Dans ces années là, un chanteur du Sous chantait ainsi l’enthousiasme ressentit pour Paris, la ville lumière, et ses merveilles (Justinard, 1930 : 131) :

« Yan ur ixalden Bariz, a ɛad, a winu

Zun igh jju d ur ilul, a ɛad, a winu »

« Un qui ne connait pas Paris, ô mon ami, en vérité

Mieux vaudrait n’être jamais né, ô mon ami, en vérité »

Léopold Justinard est l’un des touts premiers à s’intéresser aux regroupements des immigrés ichelhin en région parisienne (1928) alors que quelques années plus tard Louis Massignon se penchera sur les immigrés kabyles (1930). D’autres emboiteront le pas à Justinard en cherchant à étudier et à comprendre cette présence des Ichelhin à Paris comme Joanny Ray (1938).

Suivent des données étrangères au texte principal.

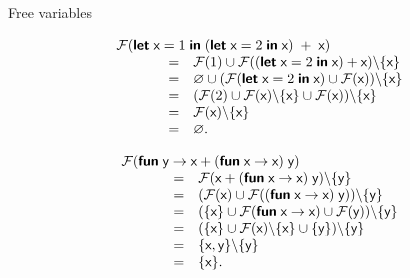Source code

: %
\begin{frame}{Free variables}

  \begin{equation*}
    \begin{array}{lcl}
      \multicolumn{3}{l}{
        \FV{\Xlet \; \textsf{x} = 1 \;
          \Xin \; (\Xlet \; \textsf{x} = 2 \;
          \Xin \; \textsf{x}) \; + \; \textsf{x}}} \\
      \phantom{XXX} &=& \FV{1} \cup \FV{(\Xlet \; \textsf{x}
        = 2 \; \Xin \; \textsf{x}) +
        \textsf{x}} \backslash \{\textsf{x}\}\\
      \phantom{XXX} &=& \varnothing \cup (\FV{\Xlet \;
        \textsf{x} = 2 \; \Xin \;
        \textsf{x}} \cup \FV{\textsf{x}}) \backslash \{\textsf{x}\}\\
      \phantom{XXX} &=& (\FV{2} \cup \FV{\textsf{x}} \backslash
      \{\textsf{x}\}  \cup \FV{\textsf{x}}) \backslash
      \{\textsf{x}\}\\
      \phantom{XXX} &=& \FV{\textsf{x}} \backslash \{\textsf{x}\}\\
      \phantom{XXX} &=& \varnothing.
    \end{array}
  \end{equation*}

  \bigskip

  \begin{equation*}
    \begin{array}{lcl}
      \multicolumn{3}{l}{ \FV{\Xfun \; \textsf{y} \rightarrow
          \textsf{x} + (\Xfun \; \textsf{x}
          \rightarrow \textsf{x}) \; \textsf{y}}}\\ \phantom{X}
      &=& \FV{\textsf{x} + (\Xfun \; \textsf{x} \rightarrow
        \textsf{x}) \; \textsf{y}} \backslash
      \{\textsf{y}\}\\ \phantom{X} &=& (\FV{\textsf{x}} \cup
      \FV{(\Xfun \; \textsf{x} \rightarrow \textsf{x})
        \; \textsf{y}}) \backslash \{\textsf{y}\}\\ \phantom{X} &=&
      (\{\textsf{x}\} \cup \FV{\Xfun \; \textsf{x}
        \rightarrow \textsf{x}} \cup \FV{\textsf{y}})
      \backslash \{\textsf{y}\}\\ \phantom{X} &=& (\{\textsf{x}\}
      \cup \FV{\textsf{x}} \backslash \{\textsf{x}\} \cup
      \{\textsf{y}\}) \backslash \{\textsf{y}\}\\ \phantom{XXX} &=&
      \{\textsf{x}, \textsf{y}\} \backslash
      \{\textsf{y}\}\\ \phantom{X} &=& \{\textsf{x}\}.
    \end{array}
  \end{equation*}

\end{frame}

Dès ce premier article, Justinard dénonce le surnom méprisant dont le langage populaire parisien affuble tous les immigrés maghrébins sans distinction : sidi (Justinard, 1928 : 78). Parmi les étrangers en France, les Nord-africains sont, déjà, sujets aux stéréotypes négatifs qui trahissent la peur et le mépris qu’ils suscitent auprès des Français de l’époque.

Avec les années 1930, les fortes restrictions administratives du Maroc et les conséquences de la crise de 1929 restreignent considérablement les départs pour la France. A tel point que, lorsque la reprise économique revient, le seul moyen que les Ichelhin ont de se rendre en France est de passer par des réseaux d’émigration clandestine, à leurs risques et périls, et qui les font aboutir au port d’Oran d’où ils partent, en fraude, pour Marseille.

A Rabat, vers la fin de l’année 1937, c’est en tant qu’expert de la question que Justinard participe à une réunion traitant de la main d’œuvre marocaine en France (Justinard, 1937b : 336). Cette réunion s’inscrivait dans la préparation de la réunion du Haut Comité méditerranéen qui devait se réunir au mois de mars de l’année suivante[4] et qui devait traiter notamment des « problèmes posés par la main d'œuvre nord-africaine en France ».

Il y explique, notamment, que l’émigration correspond à une nécessité vitale pour les habitants du Sous et défend l’idée de faciliter les démarches administratives pour les Ichelhin souhaitant émigrer pour la France :

« […] la venue en France régulière –et non plus en fraude- de quelque 10000 Chleuh, si elle n’est pas la solution totale de ce problème [la misère du Sud] en est cependant un élément » (Justinard, 1937a : 172)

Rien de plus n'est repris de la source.